**DATA:**
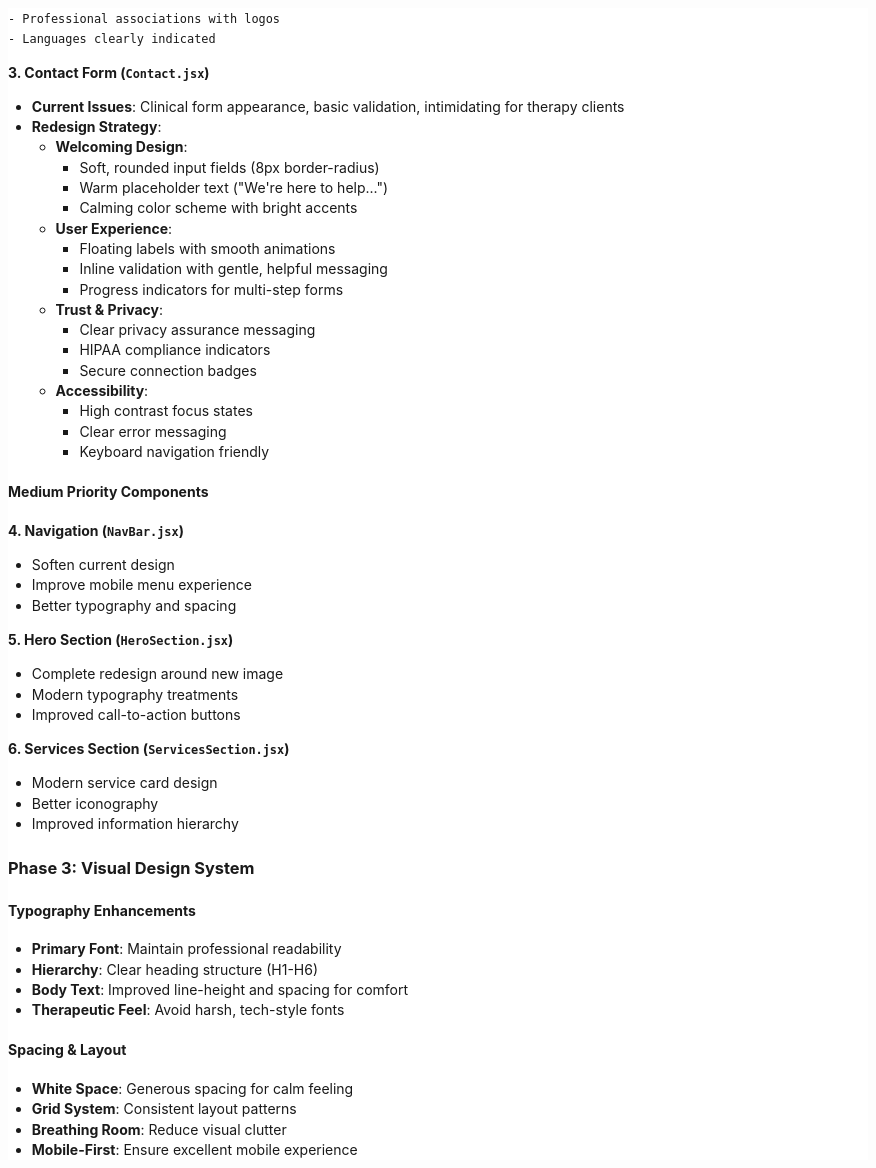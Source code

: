     - Professional associations with logos
    - Languages clearly indicated

**3. Contact Form (`Contact.jsx`)**
- **Current Issues**: Clinical form appearance, basic validation, intimidating for therapy clients
- **Redesign Strategy**:
  - **Welcoming Design**: 
    - Soft, rounded input fields (8px border-radius)
    - Warm placeholder text ("We're here to help...")
    - Calming color scheme with bright accents
  - **User Experience**:
    - Floating labels with smooth animations
    - Inline validation with gentle, helpful messaging
    - Progress indicators for multi-step forms
  - **Trust & Privacy**:
    - Clear privacy assurance messaging
    - HIPAA compliance indicators
    - Secure connection badges
  - **Accessibility**:
    - High contrast focus states
    - Clear error messaging
    - Keyboard navigation friendly

#### Medium Priority Components

**4. Navigation (`NavBar.jsx`)**
- Soften current design
- Improve mobile menu experience
- Better typography and spacing

**5. Hero Section (`HeroSection.jsx`)**
- Complete redesign around new image
- Modern typography treatments
- Improved call-to-action buttons

**6. Services Section (`ServicesSection.jsx`)**
- Modern service card design
- Better iconography
- Improved information hierarchy

### Phase 3: Visual Design System

#### Typography Enhancements
- **Primary Font**: Maintain professional readability
- **Hierarchy**: Clear heading structure (H1-H6)
- **Body Text**: Improved line-height and spacing for comfort
- **Therapeutic Feel**: Avoid harsh, tech-style fonts

#### Spacing & Layout
- **White Space**: Generous spacing for calm feeling
- **Grid System**: Consistent layout patterns
- **Breathing Room**: Reduce visual clutter
- **Mobile-First**: Ensure excellent mobile experience

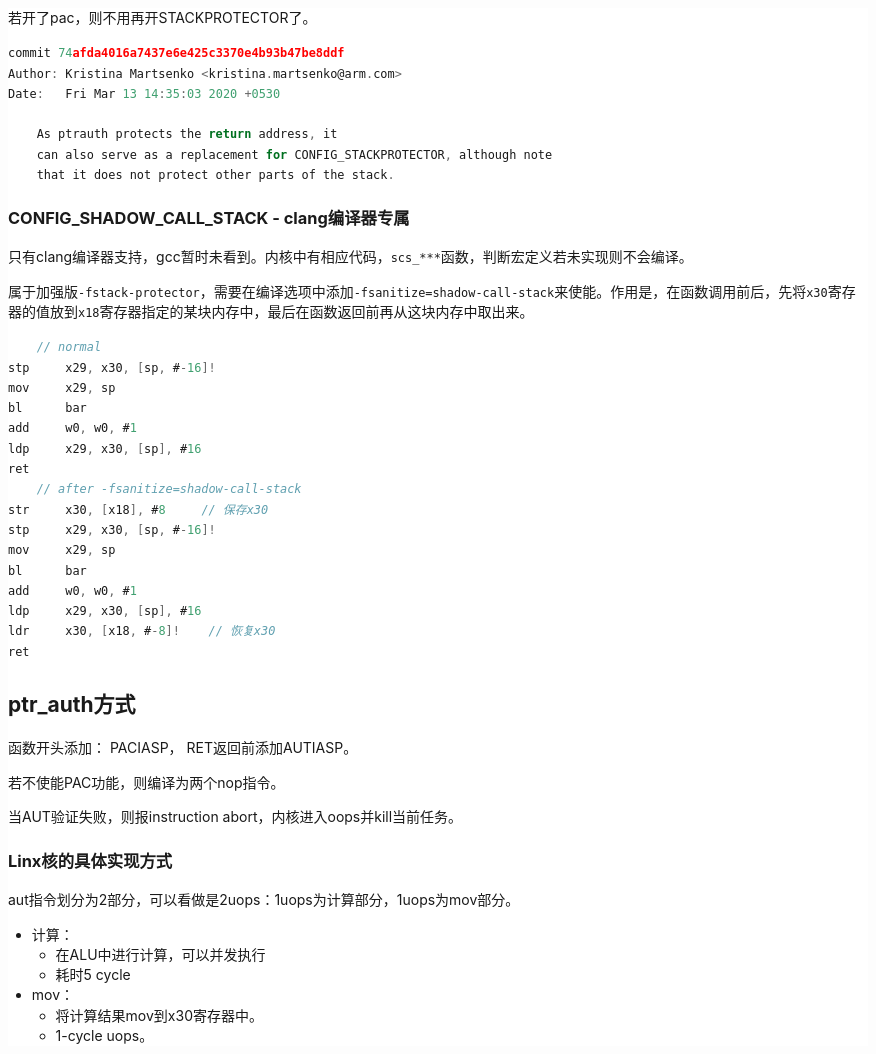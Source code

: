 若开了pac，则不用再开STACKPROTECTOR了。

``` c
commit 74afda4016a7437e6e425c3370e4b93b47be8ddf
Author: Kristina Martsenko <kristina.martsenko@arm.com>
Date:   Fri Mar 13 14:35:03 2020 +0530

	As ptrauth protects the return address, it
    can also serve as a replacement for CONFIG_STACKPROTECTOR, although note
    that it does not protect other parts of the stack.
```

### CONFIG_SHADOW_CALL_STACK - clang编译器专属

只有clang编译器支持，gcc暂时未看到。内核中有相应代码，`scs_***`函数，判断宏定义若未实现则不会编译。

属于加强版`-fstack-protector`，需要在编译选项中添加`-fsanitize=shadow-call-stack`来使能。作用是，在函数调用前后，先将`x30`寄存器的值放到`x18`寄存器指定的某块内存中，最后在函数返回前再从这块内存中取出来。

``` c
	// normal
stp     x29, x30, [sp, #-16]!
mov     x29, sp
bl      bar
add     w0, w0, #1
ldp     x29, x30, [sp], #16
ret
    // after -fsanitize=shadow-call-stack
str     x30, [x18], #8     // 保存x30
stp     x29, x30, [sp, #-16]!
mov     x29, sp
bl      bar
add     w0, w0, #1
ldp     x29, x30, [sp], #16
ldr     x30, [x18, #-8]!    // 恢复x30
ret
```



## ptr_auth方式

函数开头添加： PACIASP， RET返回前添加AUTIASP。

若不使能PAC功能，则编译为两个nop指令。

当AUT验证失败，则报instruction abort，内核进入oops并kill当前任务。



### Linx核的具体实现方式

aut指令划分为2部分，可以看做是2uops：1uops为计算部分，1uops为mov部分。

- 计算：
  - 在ALU中进行计算，可以并发执行
  - 耗时5 cycle
- mov：
  - 将计算结果mov到x30寄存器中。
  - 1-cycle uops。
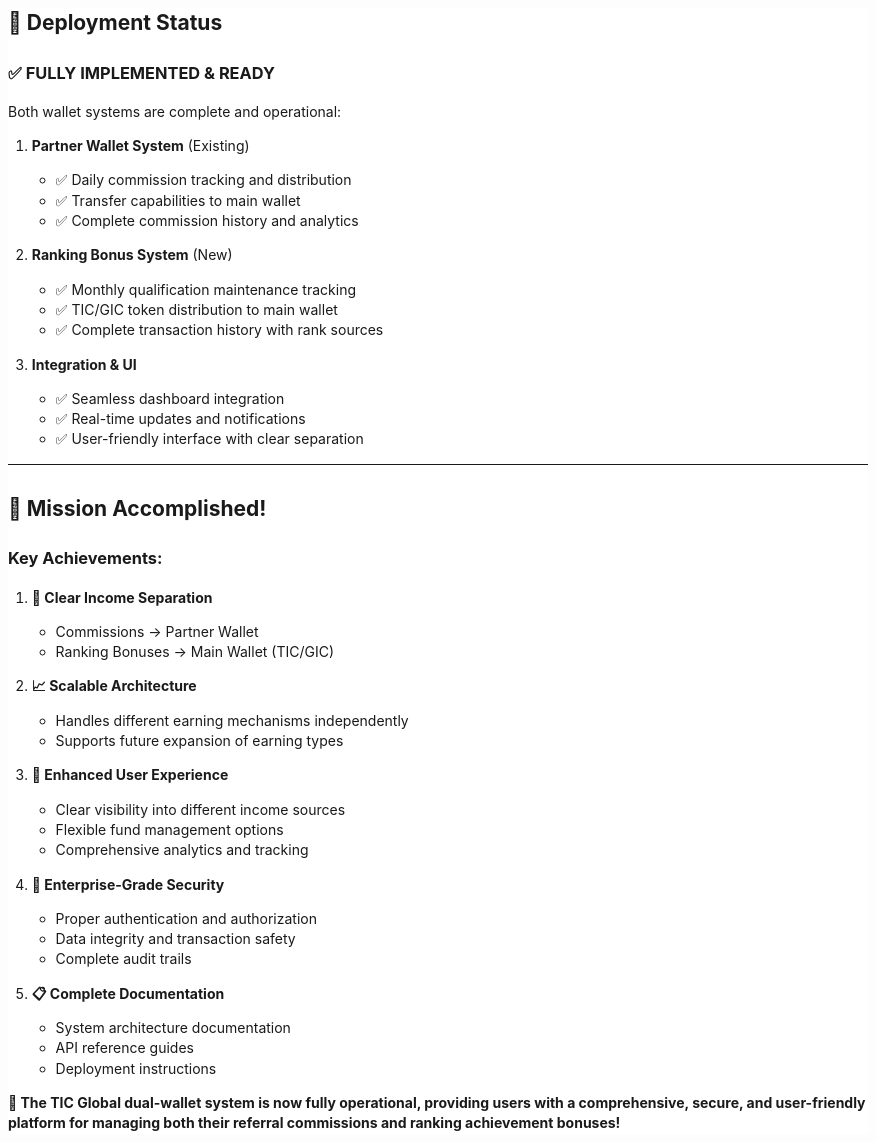 
## 🚀 **Deployment Status**

### **✅ FULLY IMPLEMENTED & READY**

Both wallet systems are complete and operational:

1. **Partner Wallet System** (Existing)
   - ✅ Daily commission tracking and distribution
   - ✅ Transfer capabilities to main wallet
   - ✅ Complete commission history and analytics

2. **Ranking Bonus System** (New)
   - ✅ Monthly qualification maintenance tracking
   - ✅ TIC/GIC token distribution to main wallet
   - ✅ Complete transaction history with rank sources

3. **Integration & UI**
   - ✅ Seamless dashboard integration
   - ✅ Real-time updates and notifications
   - ✅ User-friendly interface with clear separation

---

## 🎊 **Mission Accomplished!**

### **Key Achievements:**

1. **🎯 Clear Income Separation**
   - Commissions → Partner Wallet
   - Ranking Bonuses → Main Wallet (TIC/GIC)

2. **📈 Scalable Architecture**
   - Handles different earning mechanisms independently
   - Supports future expansion of earning types

3. **👥 Enhanced User Experience**
   - Clear visibility into different income sources
   - Flexible fund management options
   - Comprehensive analytics and tracking

4. **🔐 Enterprise-Grade Security**
   - Proper authentication and authorization
   - Data integrity and transaction safety
   - Complete audit trails

5. **📋 Complete Documentation**
   - System architecture documentation
   - API reference guides
   - Deployment instructions

**🎉 The TIC Global dual-wallet system is now fully operational, providing users with a comprehensive, secure, and user-friendly platform for managing both their referral commissions and ranking achievement bonuses!**
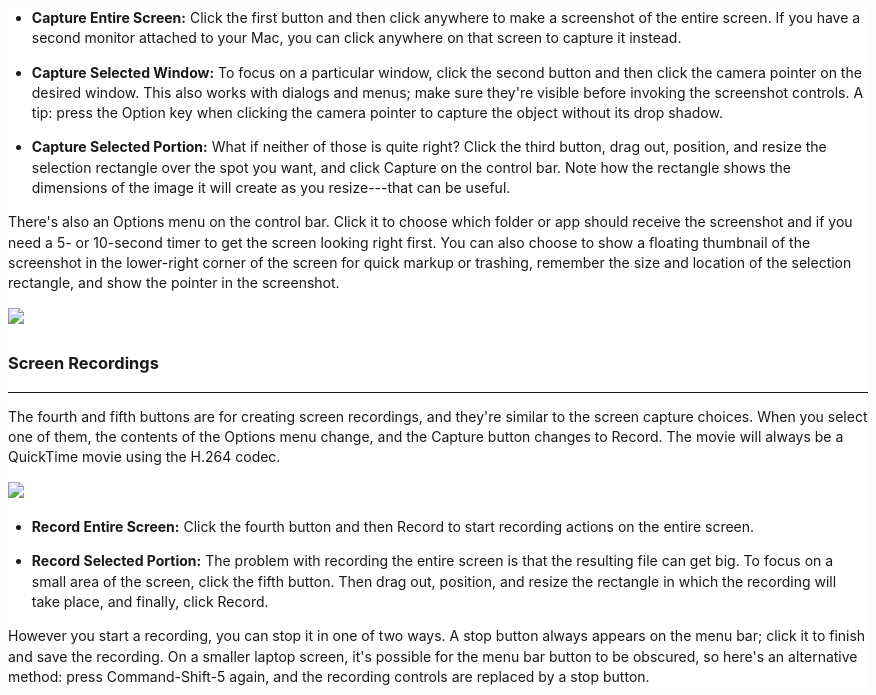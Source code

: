 -   **Capture Entire Screen:** Click the first button and then click
    anywhere to make a screenshot of the entire screen. If you have a
    second monitor attached to your Mac, you can click anywhere on that
    screen to capture it instead.

-   **Capture Selected Window:** To focus on a particular window, click
    the second button and then click the camera pointer on the desired
    window. This also works with dialogs and menus; make sure they're
    visible before invoking the screenshot controls. A tip: press the
    Option key when clicking the camera pointer to capture the object
    without its drop shadow.

-   **Capture Selected Portion:** What if neither of those is quite
    right? Click the third button, drag out, position, and resize the
    selection rectangle over the spot you want, and click Capture on the
    control bar. Note how the rectangle shows the dimensions of the
    image it will create as you resize---that can be useful.

There's also an Options menu on the control bar. Click it to choose
which folder or app should receive the screenshot and if you need a 5-
or 10-second timer to get the screen looking right first. You can also
choose to show a floating thumbnail of the screenshot in the lower-right
corner of the screen for quick markup or trashing, remember the size and
location of the selection rectangle, and show the pointer in the
screenshot.

<img src="{{ site.site_cdn }}/assets/images/blog/2018/mojavescreens/image3.png" class="img-fluid rounded m-2" width="750" />

### Screen Recordings
---
The fourth and fifth buttons are for creating screen recordings, and
they're similar to the screen capture choices. When you select one of
them, the contents of the Options menu change, and the Capture button
changes to Record. The movie will always be a QuickTime movie using the
H.264 codec.

<img src="{{ site.site_cdn }}/assets/images/blog/2018/mojavescreens/image4.png" class="img-fluid rounded m-2" width="750" />

-   **Record Entire Screen:** Click the fourth button and then Record to
    start recording actions on the entire screen.

-   **Record Selected Portion:** The problem with recording the entire
    screen is that the resulting file can get big. To focus on a small
    area of the screen, click the fifth button. Then drag out, position,
    and resize the rectangle in which the recording will take place, and
    finally, click Record.

However you start a recording, you can stop it in one of two ways. A
stop button always appears on the menu bar; click it to finish and save
the recording. On a smaller laptop screen, it's possible for the menu
bar button to be obscured, so here's an alternative method: press
Command-Shift-5 again, and the recording controls are replaced by a stop
button.
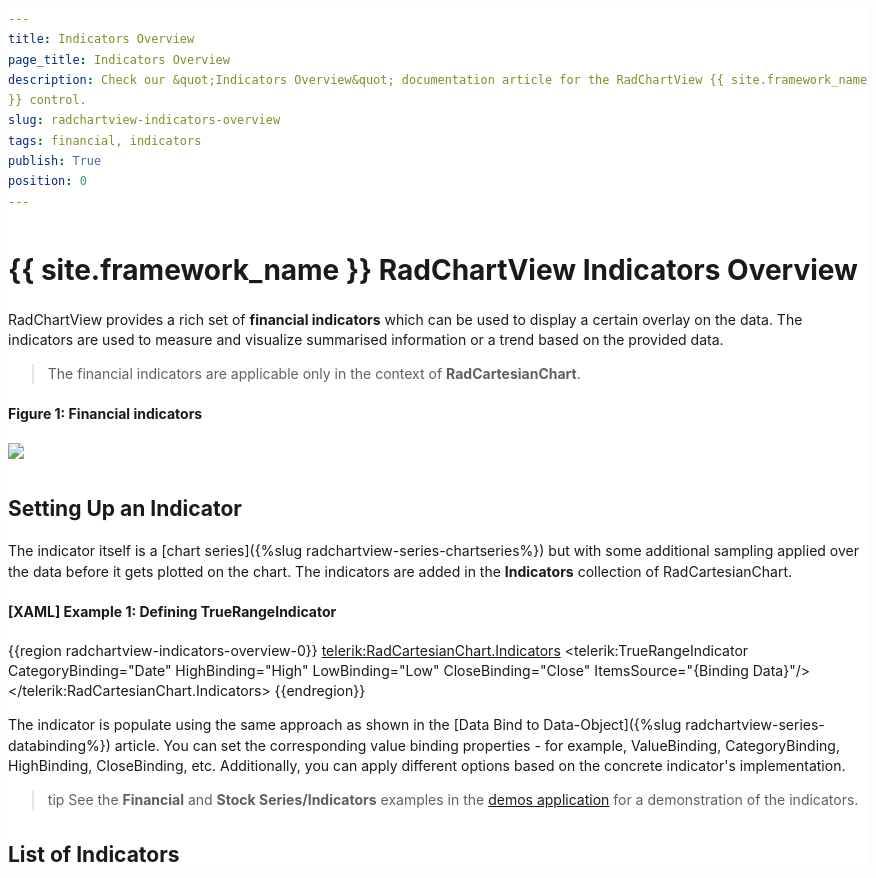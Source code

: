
 ```yaml
---
title: Indicators Overview
page_title: Indicators Overview
description: Check our &quot;Indicators Overview&quot; documentation article for the RadChartView {{ site.framework_name }} control.
slug: radchartview-indicators-overview
tags: financial, indicators
publish: True
position: 0
---
```


# {{ site.framework_name }} RadChartView Indicators Overview

RadChartView provides a rich set of __financial indicators__ which can be used to display a certain overlay on the data. The indicators are used to measure and visualize summarised information or a trend based on the provided data.

> The financial indicators are applicable only in the context of __RadCartesianChart__.

#### __Figure 1: Financial indicators__
<img src="images/radchartview-indicators-overview-0.png" style="width: 80%;">

## Setting Up an Indicator

The indicator itself is a [chart series]({%slug radchartview-series-chartseries%}) but with some additional sampling applied over the data before it gets plotted on the chart. The indicators are added in the __Indicators__ collection of RadCartesianChart.

#### __[XAML] Example 1: Defining TrueRangeIndicator__
{{region radchartview-indicators-overview-0}}
	<telerik:RadCartesianChart.Indicators>
		<telerik:TrueRangeIndicator CategoryBinding="Date" 
                                    HighBinding="High"
                                    LowBinding="Low"
                                    CloseBinding="Close" 
									ItemsSource="{Binding Data}"/>
	</telerik:RadCartesianChart.Indicators>
{{endregion}}

The indicator is populate using the same approach as shown in the [Data Bind to Data-Object]({%slug radchartview-series-databinding%}) article. You can set the corresponding value binding properties - for example, ValueBinding, CategoryBinding, HighBinding, CloseBinding, etc. Additionally, you can apply different options based on the concrete indicator's implementation. 

>tip See the __Financial__ and __Stock Series/Indicators__ examples in the [demos application]() for a demonstration of the indicators.

## List of Indicators 

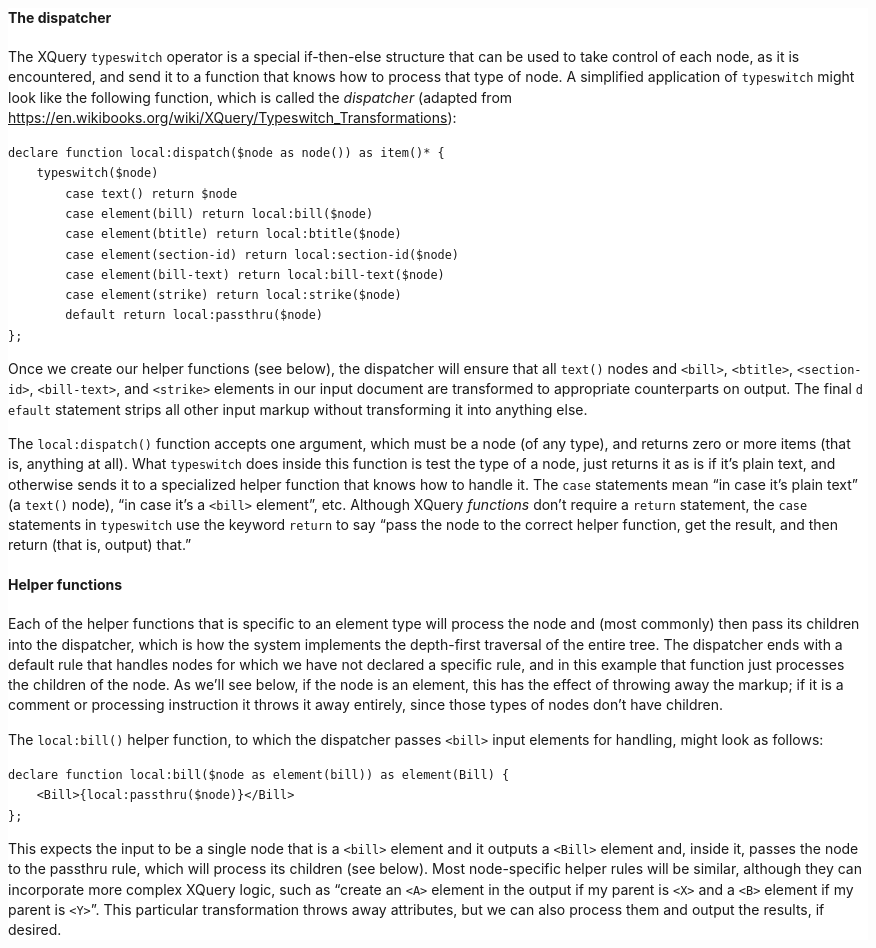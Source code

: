 #### The dispatcher

The XQuery `typeswitch` operator is a special if-then-else structure that can be used to take control of each node, as it is encountered, and send it to a function that knows how to process that type of node. A simplified application of `typeswitch` might look like the following function, which is called the *dispatcher* (adapted from <https://en.wikibooks.org/wiki/XQuery/Typeswitch_Transformations>):

```xquery
declare function local:dispatch($node as node()) as item()* {
    typeswitch($node)
        case text() return $node
        case element(bill) return local:bill($node)
        case element(btitle) return local:btitle($node)
        case element(section-id) return local:section-id($node)
        case element(bill-text) return local:bill-text($node)
        case element(strike) return local:strike($node)
        default return local:passthru($node)
};
```

Once we create our helper functions (see below), the dispatcher will ensure that all `text()` nodes and `<bill>`, `<btitle>`, `<section-id>`, `<bill-text>`, and `<strike>` elements in our input document are transformed to appropriate counterparts on output. The final `default` statement strips all other input markup without transforming it into anything else.

The `local:dispatch()` function accepts one argument, which must be a node (of any type), and returns zero or more items (that is, anything at all). What `typeswitch` does inside this function is test the type of a node, just returns it as is if it’s plain text, and otherwise sends it to a specialized helper function that knows how to handle it. The `case` statements mean “in case it’s plain text” (a `text()` node), “in case it’s a `<bill>` element”, etc. Although XQuery *functions* don’t require a `return` statement, the `case` statements in `typeswitch` use the keyword `return` to say “pass the node to the correct helper function, get the result, and then return (that is, output) that.”

#### Helper functions

Each of the helper functions that is specific to an element type will process the node and (most commonly) then pass its children into the dispatcher, which is how the system implements the depth-first traversal of the entire tree. The dispatcher ends with a default rule that handles nodes for which we have not declared a specific rule, and in this example that function just processes the children of the node. As we’ll see below, if the node is an element, this has the effect of throwing away the markup; if it is a comment or processing instruction it throws it away entirely, since those types of nodes don’t have children. 

The `local:bill()` helper function, to which the dispatcher passes `<bill>` input elements for handling, might look as follows:

```xquery
declare function local:bill($node as element(bill)) as element(Bill) {
    <Bill>{local:passthru($node)}</Bill>
};
```

This expects the input to be a single node that is a `<bill>` element and it outputs a `<Bill>` element and, inside it, passes the node to the passthru rule, which will process its children (see below). Most node-specific helper rules will be similar, although they can incorporate more complex XQuery logic, such as “create an `<A>` element in the output if my parent is `<X>` and a `<B>` element if my parent is `<Y>`”. This particular transformation throws away attributes, but we can also process them and output the results, if desired.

**EXERCISE PROMPT:**
From the material above, retype precisely the lines between the line holding "4. **🔐 Enterprise-Grade Security**" and the line holding "- Deployment instructions", inclusive, and nothing beyond them.

**WRITTEN SOLUTION:**
4. **🔐 Enterprise-Grade Security**
   - Proper authentication and authorization
   - Data integrity and transaction safety
   - Complete audit trails

5. **📋 Complete Documentation**
   - System architecture documentation
   - API reference guides
   - Deployment instructions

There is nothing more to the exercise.